TASK DETAILS =>
Transcribe every record as it stands and set the images aside.

(Saved data entries)

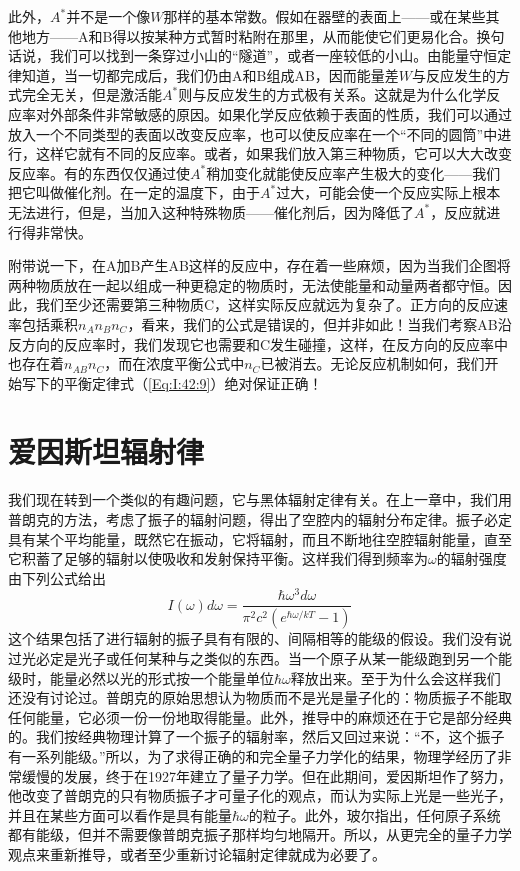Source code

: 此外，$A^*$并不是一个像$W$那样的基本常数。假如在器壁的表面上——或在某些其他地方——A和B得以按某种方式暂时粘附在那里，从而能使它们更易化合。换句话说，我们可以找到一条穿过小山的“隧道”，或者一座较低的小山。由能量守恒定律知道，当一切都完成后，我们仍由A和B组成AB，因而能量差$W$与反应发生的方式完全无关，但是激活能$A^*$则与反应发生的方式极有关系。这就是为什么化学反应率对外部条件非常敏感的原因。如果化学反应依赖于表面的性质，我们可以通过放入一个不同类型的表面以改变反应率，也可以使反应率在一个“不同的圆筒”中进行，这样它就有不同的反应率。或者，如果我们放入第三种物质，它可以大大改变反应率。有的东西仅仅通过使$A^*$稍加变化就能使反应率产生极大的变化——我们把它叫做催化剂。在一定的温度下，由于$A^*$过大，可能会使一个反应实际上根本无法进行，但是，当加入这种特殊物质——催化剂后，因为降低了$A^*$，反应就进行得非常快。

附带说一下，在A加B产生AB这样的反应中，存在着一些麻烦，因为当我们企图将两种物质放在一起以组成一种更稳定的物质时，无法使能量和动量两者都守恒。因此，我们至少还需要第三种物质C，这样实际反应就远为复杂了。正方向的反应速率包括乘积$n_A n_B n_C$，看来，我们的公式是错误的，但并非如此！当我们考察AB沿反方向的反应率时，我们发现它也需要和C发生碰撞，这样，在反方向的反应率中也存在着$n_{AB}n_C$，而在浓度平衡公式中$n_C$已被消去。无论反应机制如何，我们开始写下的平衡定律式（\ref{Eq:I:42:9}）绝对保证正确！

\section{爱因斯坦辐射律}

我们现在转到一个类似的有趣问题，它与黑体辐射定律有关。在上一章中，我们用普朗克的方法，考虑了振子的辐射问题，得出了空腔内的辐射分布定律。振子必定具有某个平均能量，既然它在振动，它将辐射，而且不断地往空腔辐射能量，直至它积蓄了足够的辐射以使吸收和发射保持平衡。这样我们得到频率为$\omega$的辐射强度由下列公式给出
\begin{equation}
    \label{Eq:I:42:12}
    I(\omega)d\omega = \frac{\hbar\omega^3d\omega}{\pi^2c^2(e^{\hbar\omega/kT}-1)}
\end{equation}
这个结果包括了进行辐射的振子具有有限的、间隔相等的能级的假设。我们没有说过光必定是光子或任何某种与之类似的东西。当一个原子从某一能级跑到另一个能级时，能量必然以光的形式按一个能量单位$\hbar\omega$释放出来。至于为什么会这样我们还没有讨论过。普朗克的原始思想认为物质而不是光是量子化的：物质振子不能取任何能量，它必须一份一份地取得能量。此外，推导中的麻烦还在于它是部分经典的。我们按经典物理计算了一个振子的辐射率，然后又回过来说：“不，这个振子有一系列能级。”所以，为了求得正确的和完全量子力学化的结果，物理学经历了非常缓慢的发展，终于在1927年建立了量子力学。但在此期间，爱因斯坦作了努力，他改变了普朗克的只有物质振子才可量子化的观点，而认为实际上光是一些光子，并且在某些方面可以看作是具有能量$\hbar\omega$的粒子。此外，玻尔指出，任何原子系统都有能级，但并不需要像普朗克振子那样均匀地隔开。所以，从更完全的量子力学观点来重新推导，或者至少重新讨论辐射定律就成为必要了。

RESPONSE BOX =>
Source code

: 此外，$A^*$并不是一个像$W$那样的基本常数。假如在器壁的表面上——或在某些其他地方——A和B得以按某种方式暂时粘附在那里，从而能使它们更易化合。换句话说，我们可以找到一条穿过小山的“隧道”，或者一座较低的小山。由能量守恒定律知道，当一切都完成后，我们仍由A和B组成AB，因而能量差$W$与反应发生的方式完全无关，但是激活能$A^*$则与反应发生的方式极有关系。这就是为什么化学反应率对外部条件非常敏感的原因。如果化学反应依赖于表面的性质，我们可以通过放入一个不同类型的表面以改变反应率，也可以使反应率在一个“不同的圆筒”中进行，这样它就有不同的反应率。或者，如果我们放入第三种物质，它可以大大改变反应率。有的东西仅仅通过使$A^*$稍加变化就能使反应率产生极大的变化——我们把它叫做催化剂。在一定的温度下，由于$A^*$过大，可能会使一个反应实际上根本无法进行，但是，当加入这种特殊物质——催化剂后，因为降低了$A^*$，反应就进行得非常快。

附带说一下，在A加B产生AB这样的反应中，存在着一些麻烦，因为当我们企图将两种物质放在一起以组成一种更稳定的物质时，无法使能量和动量两者都守恒。因此，我们至少还需要第三种物质C，这样实际反应就远为复杂了。正方向的反应速率包括乘积$n_A n_B n_C$，看来，我们的公式是错误的，但并非如此！当我们考察AB沿反方向的反应率时，我们发现它也需要和C发生碰撞，这样，在反方向的反应率中也存在着$n_{AB}n_C$，而在浓度平衡公式中$n_C$已被消去。无论反应机制如何，我们开始写下的平衡定律式（\ref{Eq:I:42:9}）绝对保证正确！

\section{爱因斯坦辐射律}

我们现在转到一个类似的有趣问题，它与黑体辐射定律有关。在上一章中，我们用普朗克的方法，考虑了振子的辐射问题，得出了空腔内的辐射分布定律。振子必定具有某个平均能量，既然它在振动，它将辐射，而且不断地往空腔辐射能量，直至它积蓄了足够的辐射以使吸收和发射保持平衡。这样我们得到频率为$\omega$的辐射强度由下列公式给出
\begin{equation}
    \label{Eq:I:42:12}
    I(\omega)d\omega = \frac{\hbar\omega^3d\omega}{\pi^2c^2(e^{\hbar\omega/kT}-1)}
\end{equation}
这个结果包括了进行辐射的振子具有有限的、间隔相等的能级的假设。我们没有说过光必定是光子或任何某种与之类似的东西。当一个原子从某一能级跑到另一个能级时，能量必然以光的形式按一个能量单位$\hbar\omega$释放出来。至于为什么会这样我们还没有讨论过。普朗克的原始思想认为物质而不是光是量子化的：物质振子不能取任何能量，它必须一份一份地取得能量。此外，推导中的麻烦还在于它是部分经典的。我们按经典物理计算了一个振子的辐射率，然后又回过来说：“不，这个振子有一系列能级。”所以，为了求得正确的和完全量子力学化的结果，物理学经历了非常缓慢的发展，终于在1927年建立了量子力学。但在此期间，爱因斯坦作了努力，他改变了普朗克的只有物质振子才可量子化的观点，而认为实际上光是一些光子，并且在某些方面可以看作是具有能量$\hbar\omega$的粒子。此外，玻尔指出，任何原子系统都有能级，但并不需要像普朗克振子那样均匀地隔开。所以，从更完全的量子力学观点来重新推导，或者至少重新讨论辐射定律就成为必要了。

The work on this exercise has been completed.